St Valentine’s Day: In Celebration of Love - Great Love Stories from Literature
St Valentine’s Day is a day where the world comes together and celebrates love – a powerful emotion. Whether it is a significant other, a friend or a family member, this is an occasion where many choose to pass on well-wishes to those dearest to them.
Literature meanwhile is one of the best ways of expressing our emotions. There are a number of iconic and memorable love stories from literature, as we explore here.
Romeo et Juliette. Possibly best known due to enduring study of Shakespeare in schools everywhere. This is the story of two lovers who happen to be from feuding families, Juliette Capulet and Romeo Montague. Written by William Shakespeare in 1596 and further memorialized by Tchaikovsky’s ‘Romeo and Juliette Overture’ in 1870 and by the ballet composed by Sergei Prokofiev in 1935.
The love-struck principals are forbidden to marry, and through a series of tragedies involving friends and families eventually both die by their own hand. Juliette wants to fake her death to avoid marrying the man chosen by her father, and drinks a potion that will cause her to appear to be dead; the potion lasts 24 hours. As she lies there (apparently dead) Romeo comes in, finds her “dead,” and drinks his own potion – poison. Juliette awakens and seeing Romeo dying, takes his dagger and kills herself.
Ironically the Capulets and Montagues, in their shared grief, reconcile.
The Tchaikovsky overture is one of my favorite pieces of instrumental music. (Wait a minute, I have dozens of ‘favorites!’ I just really like good music, and I have a quite eclectic list.)
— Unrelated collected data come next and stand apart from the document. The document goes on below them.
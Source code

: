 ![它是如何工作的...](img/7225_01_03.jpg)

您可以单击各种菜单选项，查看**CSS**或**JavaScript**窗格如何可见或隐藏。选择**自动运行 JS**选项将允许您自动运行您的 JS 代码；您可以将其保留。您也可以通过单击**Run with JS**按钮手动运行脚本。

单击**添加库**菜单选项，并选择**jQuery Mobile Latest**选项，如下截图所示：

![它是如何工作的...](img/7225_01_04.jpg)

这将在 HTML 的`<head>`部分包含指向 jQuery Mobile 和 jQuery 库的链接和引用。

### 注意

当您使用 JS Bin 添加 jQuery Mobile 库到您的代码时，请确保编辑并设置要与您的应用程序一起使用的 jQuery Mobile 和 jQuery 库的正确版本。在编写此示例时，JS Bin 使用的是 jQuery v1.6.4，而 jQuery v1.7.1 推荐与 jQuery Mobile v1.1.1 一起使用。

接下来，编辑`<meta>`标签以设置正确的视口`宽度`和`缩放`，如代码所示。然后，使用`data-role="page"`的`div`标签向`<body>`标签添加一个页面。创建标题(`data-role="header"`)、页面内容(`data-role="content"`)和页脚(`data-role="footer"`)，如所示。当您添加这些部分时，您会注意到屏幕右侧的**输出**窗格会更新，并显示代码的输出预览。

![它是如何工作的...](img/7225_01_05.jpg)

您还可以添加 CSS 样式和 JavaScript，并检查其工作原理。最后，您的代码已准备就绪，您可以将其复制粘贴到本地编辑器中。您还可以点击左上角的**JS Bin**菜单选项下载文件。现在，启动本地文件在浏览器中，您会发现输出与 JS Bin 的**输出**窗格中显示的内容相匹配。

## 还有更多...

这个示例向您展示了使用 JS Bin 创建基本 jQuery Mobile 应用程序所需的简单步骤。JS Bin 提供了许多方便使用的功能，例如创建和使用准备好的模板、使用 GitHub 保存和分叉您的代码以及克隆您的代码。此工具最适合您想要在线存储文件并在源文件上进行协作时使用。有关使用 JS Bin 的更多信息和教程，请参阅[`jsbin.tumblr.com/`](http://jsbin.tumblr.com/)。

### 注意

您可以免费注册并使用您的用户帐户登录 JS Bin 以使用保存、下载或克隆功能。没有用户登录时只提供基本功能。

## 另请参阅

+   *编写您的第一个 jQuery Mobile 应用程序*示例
Lancelot and Guinevere (From Tales of King Arthur, written by Sir Thomas Malory ca 1300 AD). Lancelot is perhaps the most trusted knight at King Arthur’s Roundtable. Arthur is pledged to wed Princess Guinevere and sends Lancelot to protect her on her journey to the castle.
Lancelot and Guinevere fall in love but try to conceal it in order for her to be Arthur’s queen. Discovered in adultery, Lancelot battles to protect her reputation. Though he defeated a number of other knights, he was eventually overcome and was banished from the kingdom.
Guinevere was condemned to death. Lancelot reappears and saves her from the death sentence; he becomes a hermit and she goes to live in a convent.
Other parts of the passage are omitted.